Tuesday, June 28, 2011
Chocolate Orange Cardamom Shortbread Cookies
I've probably said it before but I'll say it again. I love shortbread cookies! It's such a blank canvas to which just about any flavors can be added. I've made some unusual combos like basil and lime ( which I still get requests for).
And speaking of requests, the reason I made these cookies this week is that a woman...a very patient woman, I might add.. from the farmer's market, has been asking me to make them for her. I promised her last week I'd bring her some, so here they are!
Add in the dry ingredients and beat together til it's all well combined.
Place another piece of plastic wrap over top and roll out the dough to between 1/4" and 3/8" thickness.
Then place in the fridge to get nice and cold and hard.
Then bake for approx. 15 minutes.
* Baking suggestion: It's hard to check for doneness because they are dark but the bottoms should be darker than the tops. If you're unsure, bake a few first and time them. Then let them cool completely before trying one. They should be crisp and have a nice crunch to them. Crispy and crunchy!
Makes about 2 dozen ( depends on size)
3/4 cup confectioners' sugar
15 tbsp. (7.5 ozs.) unsalted butter, at cool room temp.
1 generous tsp. orange zest
1/2 tsp. orange extract
1/2 tsp. vanilla
2 cups AP flour (9 ozs.)
1/4 tsp. salt
1/4 tsp. ground cardamom
1/4 cup good quality cocoa ( I use Valhrona)
Preheat oven to 350.
1. In a medium bowl, whisk together the flour, salt, ground cardamom and cocoa powder. Set aside.
2. In a mixing bowl, beat the confectioner's sugar and butter til smooth.
3. Add in the orange zest and both extracts and stir it well with a rubber spatula first, then mix with the beaters to combine.
4. With the mixer on low speed, add in the dry ingredients and mix til it's all incorporated, scraping the sides and bottom of the mixing bowl.

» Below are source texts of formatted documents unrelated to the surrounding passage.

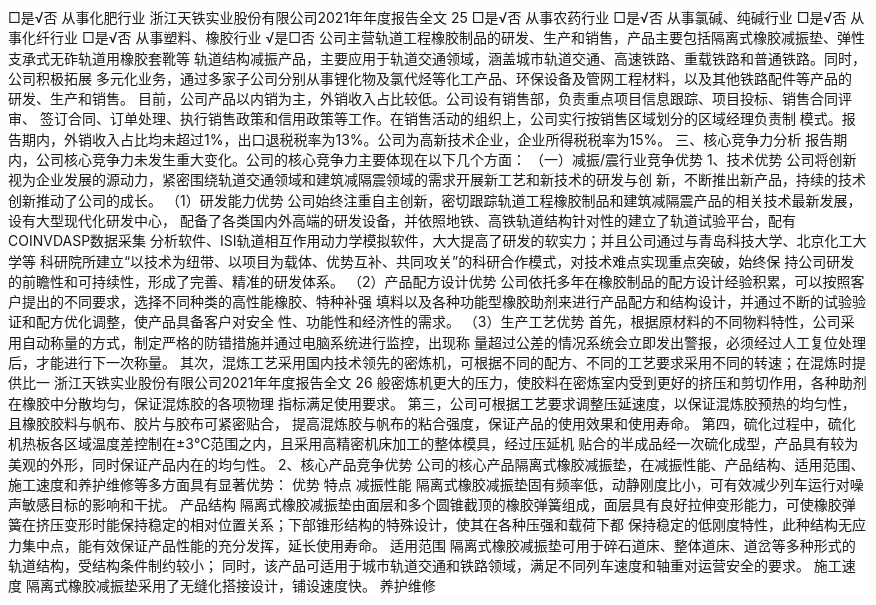 □是√否
从事化肥行业
浙江天铁实业股份有限公司2021年年度报告全文
25
□是√否
从事农药行业
□是√否
从事氯碱、纯碱行业
□是√否
从事化纤行业
□是√否
从事塑料、橡胶行业
√是□否
公司主营轨道工程橡胶制品的研发、生产和销售，产品主要包括隔离式橡胶减振垫、弹性支承式无砟轨道用橡胶套靴等
轨道结构减振产品，主要应用于轨道交通领域，涵盖城市轨道交通、高速铁路、重载铁路和普通铁路。同时，公司积极拓展
多元化业务，通过多家子公司分别从事锂化物及氯代烃等化工产品、环保设备及管网工程材料，以及其他铁路配件等产品的
研发、生产和销售。
目前，公司产品以内销为主，外销收入占比较低。公司设有销售部，负责重点项目信息跟踪、项目投标、销售合同评审、
签订合同、订单处理、执行销售政策和信用政策等工作。在销售活动的组织上，公司实行按销售区域划分的区域经理负责制
模式。报告期内，外销收入占比均未超过1%，出口退税税率为13%。公司为高新技术企业，企业所得税税率为15%。
三、核心竞争力分析
报告期内，公司核心竞争力未发生重大变化。公司的核心竞争力主要体现在以下几个方面：
（一）减振/震行业竞争优势
1、技术优势
公司将创新视为企业发展的源动力，紧密围绕轨道交通领域和建筑减隔震领域的需求开展新工艺和新技术的研发与创
新，不断推出新产品，持续的技术创新推动了公司的成长。
（1）研发能力优势
公司始终注重自主创新，密切跟踪轨道工程橡胶制品和建筑减隔震产品的相关技术最新发展，设有大型现代化研发中心，
配备了各类国内外高端的研发设备，并依照地铁、高铁轨道结构针对性的建立了轨道试验平台，配有COINVDASP数据采集
分析软件、ISI轨道相互作用动力学模拟软件，大大提高了研发的软实力；并且公司通过与青岛科技大学、北京化工大学等
科研院所建立“以技术为纽带、以项目为载体、优势互补、共同攻关”的科研合作模式，对技术难点实现重点突破，始终保
持公司研发的前瞻性和可持续性，形成了完善、精准的研发体系。
（2）产品配方设计优势
公司依托多年在橡胶制品的配方设计经验积累，可以按照客户提出的不同要求，选择不同种类的高性能橡胶、特种补强
填料以及各种功能型橡胶助剂来进行产品配方和结构设计，并通过不断的试验验证和配方优化调整，使产品具备客户对安全
性、功能性和经济性的需求。
（3）生产工艺优势
首先，根据原材料的不同物料特性，公司采用自动称量的方式，制定严格的防错措施并通过电脑系统进行监控，出现称
量超过公差的情况系统会立即发出警报，必须经过人工复位处理后，才能进行下一次称量。
其次，混炼工艺采用国内技术领先的密炼机，可根据不同的配方、不同的工艺要求采用不同的转速；在混炼时提供比一
浙江天铁实业股份有限公司2021年年度报告全文
26
般密炼机更大的压力，使胶料在密炼室内受到更好的挤压和剪切作用，各种助剂在橡胶中分散均匀，保证混炼胶的各项物理
指标满足使用要求。
第三，公司可根据工艺要求调整压延速度，以保证混炼胶预热的均匀性，且橡胶胶料与帆布、胶片与胶布可紧密贴合，
提高混炼胶与帆布的粘合强度，保证产品的使用效果和使用寿命。
第四，硫化过程中，硫化机热板各区域温度差控制在±3℃范围之内，且采用高精密机床加工的整体模具，经过压延机
贴合的半成品经一次硫化成型，产品具有较为美观的外形，同时保证产品内在的均匀性。
2、核心产品竞争优势
公司的核心产品隔离式橡胶减振垫，在减振性能、产品结构、适用范围、施工速度和养护维修等多方面具有显著优势：
优势
特点
减振性能
隔离式橡胶减振垫固有频率低，动静刚度比小，可有效减少列车运行对噪声敏感目标的影响和干扰。
产品结构
隔离式橡胶减振垫由面层和多个圆锥截顶的橡胶弹簧组成，面层具有良好拉伸变形能力，可使橡胶弹
簧在挤压变形时能保持稳定的相对位置关系；下部锥形结构的特殊设计，使其在各种压强和载荷下都
保持稳定的低刚度特性，此种结构无应力集中点，能有效保证产品性能的充分发挥，延长使用寿命。
适用范围
隔离式橡胶减振垫可用于碎石道床、整体道床、道岔等多种形式的轨道结构，受结构条件制约较小；
同时，该产品可适用于城市轨道交通和铁路领域，满足不同列车速度和轴重对运营安全的要求。
施工速度
隔离式橡胶减振垫采用了无缝化搭接设计，铺设速度快。
养护维修
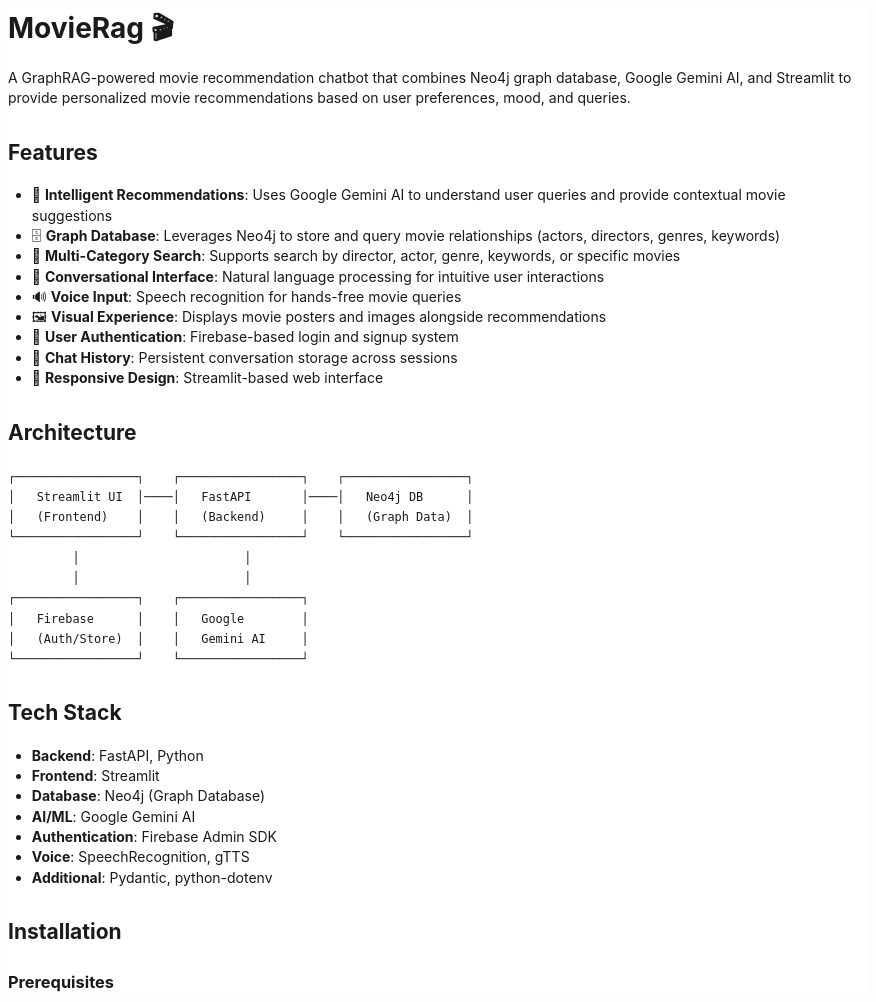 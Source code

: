 # MovieRag 🎬

A GraphRAG-powered movie recommendation chatbot that combines Neo4j graph database, Google Gemini AI, and Streamlit to provide personalized movie recommendations based on user preferences, mood, and queries.

## Features

- 🤖 **Intelligent Recommendations**: Uses Google Gemini AI to understand user queries and provide contextual movie suggestions
- 🗄️ **Graph Database**: Leverages Neo4j to store and query movie relationships (actors, directors, genres, keywords)
- 🎯 **Multi-Category Search**: Supports search by director, actor, genre, keywords, or specific movies
- 💬 **Conversational Interface**: Natural language processing for intuitive user interactions
- 🔊 **Voice Input**: Speech recognition for hands-free movie queries
- 🖼️ **Visual Experience**: Displays movie posters and images alongside recommendations
- 👤 **User Authentication**: Firebase-based login and signup system
- 💾 **Chat History**: Persistent conversation storage across sessions
- 📱 **Responsive Design**: Streamlit-based web interface

## Architecture

```
┌─────────────────┐    ┌─────────────────┐    ┌─────────────────┐
│   Streamlit UI  │────│   FastAPI       │────│   Neo4j DB      │
│   (Frontend)    │    │   (Backend)     │    │   (Graph Data)  │
└─────────────────┘    └─────────────────┘    └─────────────────┘
         │                       │
         │                       │
┌─────────────────┐    ┌─────────────────┐
│   Firebase      │    │   Google        │
│   (Auth/Store)  │    │   Gemini AI     │
└─────────────────┘    └─────────────────┘
```

## Tech Stack

- **Backend**: FastAPI, Python
- **Frontend**: Streamlit
- **Database**: Neo4j (Graph Database)
- **AI/ML**: Google Gemini AI
- **Authentication**: Firebase Admin SDK
- **Voice**: SpeechRecognition, gTTS
- **Additional**: Pydantic, python-dotenv

## Installation

### Prerequisites
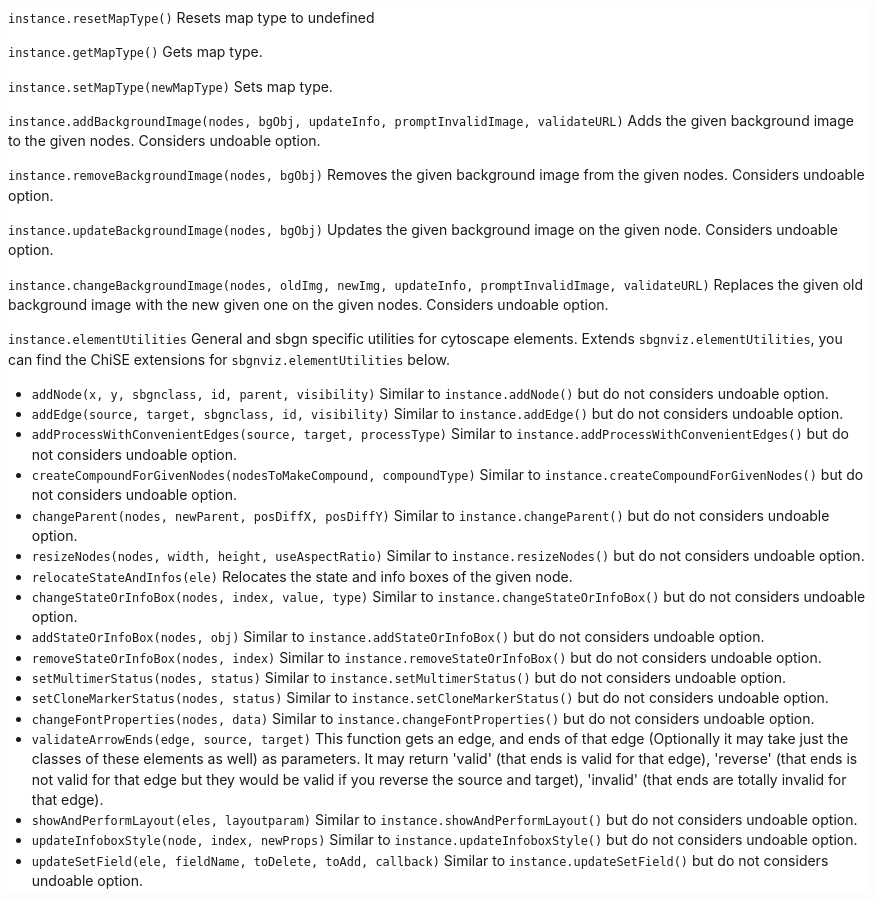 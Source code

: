 `instance.resetMapType()`
Resets map type to undefined

`instance.getMapType()`
Gets map type.

`instance.setMapType(newMapType)`
Sets map type.

`instance.addBackgroundImage(nodes, bgObj, updateInfo, promptInvalidImage, validateURL)`
Adds the given background image to the given nodes. Considers undoable option.

`instance.removeBackgroundImage(nodes, bgObj)`
Removes the given background image from the given nodes. Considers undoable option.

`instance.updateBackgroundImage(nodes, bgObj)`
Updates the given background image on the given node. Considers undoable option.

`instance.changeBackgroundImage(nodes, oldImg, newImg, updateInfo, promptInvalidImage, validateURL)`
Replaces the given old background image with the new given one on the given nodes. Considers undoable option.

`instance.elementUtilities`
General and sbgn specific utilities for cytoscape elements. Extends `sbgnviz.elementUtilities`, you can find the ChiSE extensions for `sbgnviz.elementUtilities` below.

 * `addNode(x, y, sbgnclass, id, parent, visibility)` Similar to `instance.addNode()` but do not considers undoable option.
 * `addEdge(source, target, sbgnclass, id, visibility)` Similar to `instance.addEdge()` but do not considers undoable option.
 * `addProcessWithConvenientEdges(source, target, processType)` Similar to `instance.addProcessWithConvenientEdges()` but do not considers undoable option.
 * `createCompoundForGivenNodes(nodesToMakeCompound, compoundType)` Similar to `instance.createCompoundForGivenNodes()` but do not considers undoable option.
 * `changeParent(nodes, newParent, posDiffX, posDiffY)` Similar to `instance.changeParent()` but do not considers undoable option.
 * `resizeNodes(nodes, width, height, useAspectRatio)` Similar to `instance.resizeNodes()` but do not considers undoable option.
 * `relocateStateAndInfos(ele)` Relocates the state and info boxes of the given node.
 * `changeStateOrInfoBox(nodes, index, value, type)` Similar to `instance.changeStateOrInfoBox()` but do not considers undoable option.
 * `addStateOrInfoBox(nodes, obj)` Similar to `instance.addStateOrInfoBox()` but do not considers undoable option.
 * `removeStateOrInfoBox(nodes, index)` Similar to `instance.removeStateOrInfoBox()` but do not considers undoable option.
 * `setMultimerStatus(nodes, status)` Similar to `instance.setMultimerStatus()` but do not considers undoable option.
 * `setCloneMarkerStatus(nodes, status)` Similar to `instance.setCloneMarkerStatus()` but do not considers undoable option.
 * `changeFontProperties(nodes, data)` Similar to `instance.changeFontProperties()` but do not considers undoable option.
 * `validateArrowEnds(edge, source, target)`  This function gets an edge, and ends of that edge (Optionally it may take just the classes of these elements as well) as parameters.
    It may return 'valid' (that ends is valid for that edge), 'reverse' (that ends is not valid for that edge but they would be valid 
    if you reverse the source and target), 'invalid' (that ends are totally invalid for that edge).
 * `showAndPerformLayout(eles, layoutparam)` Similar to `instance.showAndPerformLayout()` but do not considers undoable option.
 * `updateInfoboxStyle(node, index, newProps)` Similar to `instance.updateInfoboxStyle()` but do not considers undoable option.
 * `updateSetField(ele, fieldName, toDelete, toAdd, callback)` Similar to `instance.updateSetField()` but do not considers undoable option.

5. Dump the dough onto a sheet of plastic wrap and fold the wrap over the dough. Form into a rectangular shape disc, if using a rectangle cutter like I did. Or you can shape into a round shape if using a round cutter.
6. Place another piece of plastic over the dough and roll out to 1/4" - 3/8" thickness.
7. Place the dough into the fridge to firm up.
8. Once the dough is firm, cut out your shapes and reroll any scraps, just be sure the dough is always cold. Pop into the freezer for about 5 minutes, for a quick way to chill.
9. Bake cookies for approx. 15 minutes. ( See my suggestion above for baking).
10. Let the cookies stay on the baking sheet for about 3 minutes, then transfer to a wire rack to cool completely.
The cookies store best in an air tight tin.